MULTAN, Feb 1: State Minister for Law, Justice and Information Technology barrister Raza Hayat Hiraj has underlined the need to exercise Islamic laws and values.

He was speaking at the concluding session of a training programme of lawyers belonging to Multan region organised by the Sharia Academy of International Islamic University, Islamabad, at the Bahauddin Zakariya University here on Saturday.

The minister questioned that why the Islamic laws were not implemented in the day-to-day life when the country’s constitution declared Quran and Sunnah the supreme law. He stressed that the law education and its syllabus be transformed in line with the Islamic jurisprudence.

The supremacy of law and justice could only be upheld with the cooperation of lawyer community, he said and added that lawyers should prove the sanctity of their ‘black coats’ by becoming the symbol of law and justice. An independent judiciary, he claimed, was the top priority of the present government.

Speaking on the occasion, BZU vice-chancellor Dr Ghulam Mustafa Chaudhry announced that university was introducing M.Phil classes in law from the current year.

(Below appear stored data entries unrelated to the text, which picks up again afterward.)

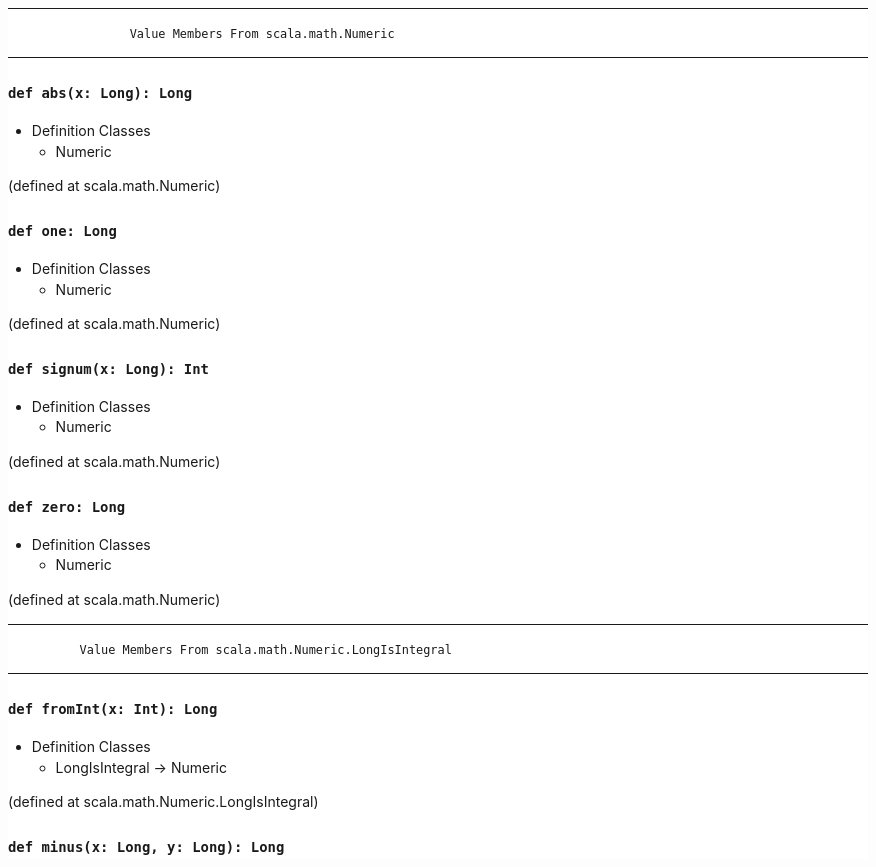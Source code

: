 --------------------------------------------------------------------------------
                     Value Members From scala.math.Numeric
--------------------------------------------------------------------------------


### `def abs(x: Long): Long`                                                 ###

* Definition Classes
  * Numeric

(defined at scala.math.Numeric)


### `def one: Long`                                                          ###

* Definition Classes
  * Numeric

(defined at scala.math.Numeric)


### `def signum(x: Long): Int`                                               ###

* Definition Classes
  * Numeric

(defined at scala.math.Numeric)


### `def zero: Long`                                                         ###

* Definition Classes
  * Numeric

(defined at scala.math.Numeric)


--------------------------------------------------------------------------------
              Value Members From scala.math.Numeric.LongIsIntegral
--------------------------------------------------------------------------------


### `def fromInt(x: Int): Long`                                              ###

* Definition Classes
  * LongIsIntegral → Numeric

(defined at scala.math.Numeric.LongIsIntegral)


### `def minus(x: Long, y: Long): Long`                                      ###
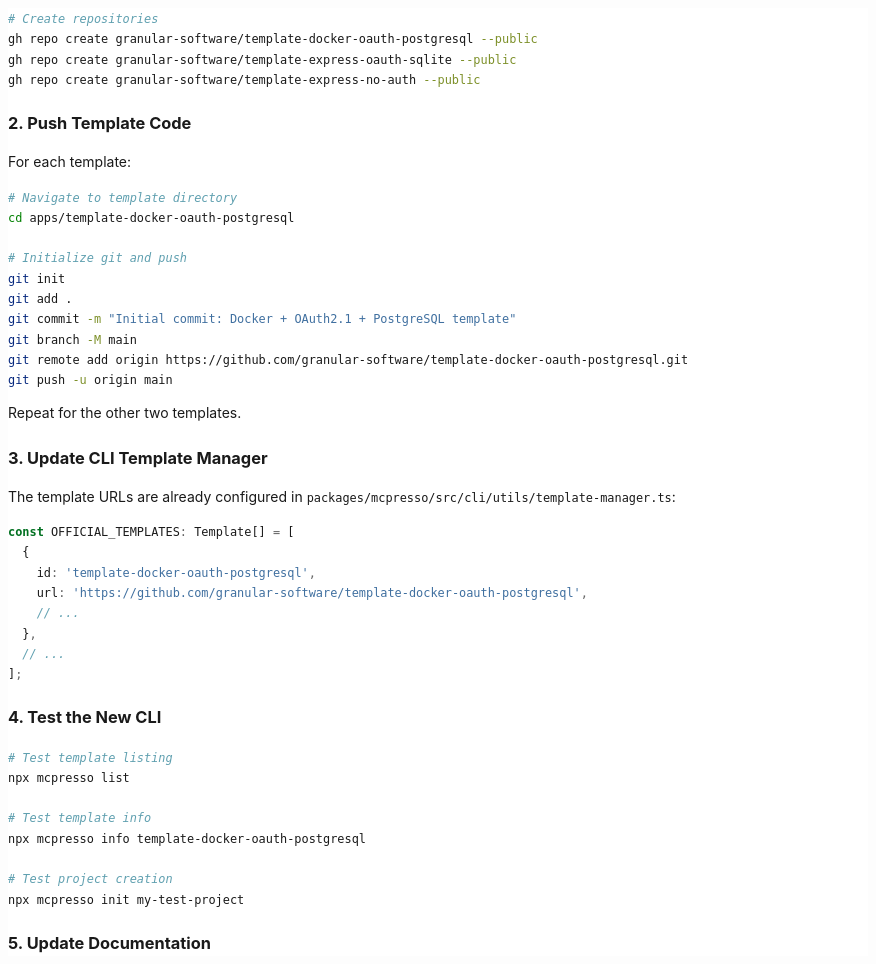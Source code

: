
 ```bash
# Create repositories
gh repo create granular-software/template-docker-oauth-postgresql --public
gh repo create granular-software/template-express-oauth-sqlite --public
gh repo create granular-software/template-express-no-auth --public
```

### 2. Push Template Code

For each template:

```bash
# Navigate to template directory
cd apps/template-docker-oauth-postgresql

# Initialize git and push
git init
git add .
git commit -m "Initial commit: Docker + OAuth2.1 + PostgreSQL template"
git branch -M main
git remote add origin https://github.com/granular-software/template-docker-oauth-postgresql.git
git push -u origin main
```

Repeat for the other two templates.

### 3. Update CLI Template Manager

The template URLs are already configured in `packages/mcpresso/src/cli/utils/template-manager.ts`:

```typescript
const OFFICIAL_TEMPLATES: Template[] = [
  {
    id: 'template-docker-oauth-postgresql',
    url: 'https://github.com/granular-software/template-docker-oauth-postgresql',
    // ...
  },
  // ...
];
```

### 4. Test the New CLI

```bash
# Test template listing
npx mcpresso list

# Test template info
npx mcpresso info template-docker-oauth-postgresql

# Test project creation
npx mcpresso init my-test-project
```

### 5. Update Documentation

He assured that all resources were being employed to upgrade the law education and social sciences at the university at par with the international standard.

Rector of the Islamic University, justice Khalilur Rehman Khan (retired) said there was no concept of an Islamic welfare state without linking the laws of the land with the Islamic jurisprudence.

Coordinator of a 12-day training workshop and director general Sharia Academy, Prof Muhammad Yousaf Farooqi, said that non-Muslims wanted to paint Islamic laws barbaric and inhuman.

To nullify this impression the Sharia Academy had launched a country-wide training workshops enabling law practioners to interpret Islamic jurisprudence in its true sense, he added.